The pace of Florida’s housing market eased in November, with sales up only moderately from a year ago and prices continuing to rise, the Florida Association of Realtors reported today.
Statewide sales of existing single-family homes totaled 17,219 in November, a 1 percent increase over last year’s sales activity of 17,110 homes.
The statewide median sales price rose 31 percent in November to $250,500; a year ago, it was $191,300. In November 2000, the statewide median sales price was $117,900, an increase of about 112 percent over the five-year period. The median is the midpoint, which is a typical market price where half of the homes sold for more and half for less.
Housing markets nationwide are starting to see more of a balance between demand and supply, according to many housing industry analysts, placing home buyers and sellers on more even footing.

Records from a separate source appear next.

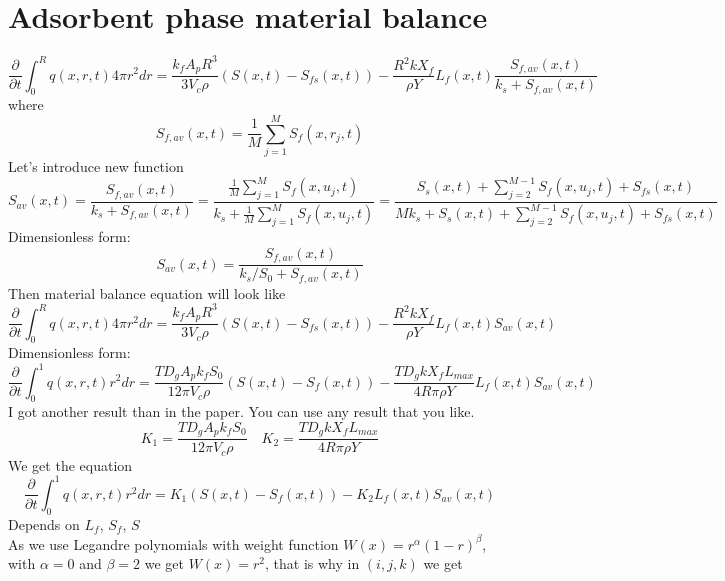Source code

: \documentclass[12pt]{article}
\begin{document}
\section{Adsorbent phase material balance}
\begin{equation}
\frac{\partial}{\partial t} \int_{0}^{R}q(x,r,t)4\pi r^2dr=
\frac{k_fA_pR^3}{3V_c\rho}(S(x,t)-S_{fs}(x,t))-\frac{R^2kX_f}{\rho Y}L_f(x,t)\frac{S_{f,av}(x,t)}{k_s+S_{f,av}(x,t)}
\end{equation}
where 
\begin{equation}
S_{f,av}(x,t) = \frac{1}{M}\sum_{j=1}^{M}S_f(x, r_j, t)
\end{equation}
Let's introduce new function
\begin{equation}\label{eq:S_av}
S_{av}(x,t) = \frac{S_{f,av}(x,t)}{k_s+S_{f,av}(x,t)} = 
\frac{\frac{1}{M}\sum_{j=1}^{M}S_f(x, u_j, t)}{k_s+\frac{1}{M}\sum_{j=1}^{M}S_f(x, u_j, t)}=
\frac{S_s(x, t)+\sum_{j=2}^{M-1}S_f(x, u_j, t)+S_{fs}(x, t)}{Mk_s+S_s(x, t)+\sum_{j=2}^{M-1}S_f(x, u_j, t)+S_{fs}(x, t)}
\end{equation}
Dimensionless form:
\begin{equation}\label{eq:S_avLess}
S_{av}(x,t) = \frac{S_{f,av}(x,t)}{k_s/S_0+S_{f,av}(x,t)}
\end{equation}
Then material balance equation will look like
\begin{equation}
\frac{\partial}{\partial t} \int_{0}^{R}q(x,r,t)4\pi r^2dr=
\frac{k_fA_pR^3}{3V_c\rho}(S(x,t)-S_{fs}(x,t))-\frac{R^2kX_f}{\rho Y}L_f(x,t)S_{av}(x,t)
\end{equation}
Dimensionless form:
\begin{equation}
\frac{\partial}{\partial t} \int_{0}^{1}q(x,r,t)r^2dr={\frac{T D_gA_pk_fS_0}{12\pi V_c \rho}}(S(x,t)-S_f(x,t))-{\frac{TD_gkX_fL_{max}}{4R\pi \rho Y}}L_f(x,t)S_{av}(x,t)
\end{equation}
I got another result than in the paper. You can use any result that you like.
\begin{equation}
K_1=\frac{T D_gA_pk_fS_0}{12\pi V_c \rho}
\quad
K_2=\frac{TD_gkX_fL_{max}}{4R\pi \rho Y}
\end{equation}
We get the equation
\begin{equation}
\frac{\partial}{\partial t} \int_{0}^{1}q(x,r,t)r^2dr=K_1(S(x,t)-S_f(x,t))-K_2L_f(x,t)S_{av}(x,t)
\end{equation}
Depends on $L_f$, $S_f$, $S$\\
As we use Legandre polynomials with weight function $W(x) =r^\alpha(1-r)^\beta$, with $\alpha = 0$ and $\beta = 2$ we get $W(x) = r^2$, that is why in $(i, j, k)$ we get
\end{document}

The national median sales price for existing single-family homes was $216,200 in October, up 16.6 percent over last year, according to the National Association of Realtors. In California, the statewide median resales price was $538,770 in October; in Maryland, it was $297,682; in New York, it was $269,000; and in North Carolina, the average resale price was $215,762.
Interest rates for a 30-year fixed-rate mortgage averaged 6.33 percent in November, up from the 5.73 percent rate recorded last year. FAR’s sales figures reflect closings, which typically occur 30 to 90 days after sales contracts are written.
Among the state’s larger metropolitan statistical areas, the Tampa-St. Petersburg-Clearwater MSA reported higher figures in both sales and median price last month, with a total of 3,799 existing single-family homes changing hands for a 16 percent increase over the 3,276 homes sold last year. The market’s median sales price increased 33 percent to $222,900; a year ago, it was $167,100.
Other larger markets reporting higher sales in November include: Jacksonville, where 1,425 homes sold for a 20 percent gain; and Orlando, where 2,656 homes changed hands for a 2 percent increase. The median sales price also rose in both markets: in Orlando, 45 percent to $254,600; and in Jacksonville, 17 percent to $190,000.
Among the state’s smaller metro areas, Tallahassee reported a 21 percent increase in home sales last month, with a total of 357 homes sold compared to 296 homes changing hands last year. The area’s median sales price rose 12 percent over the same period to $179,800; a year ago, it was $160,600.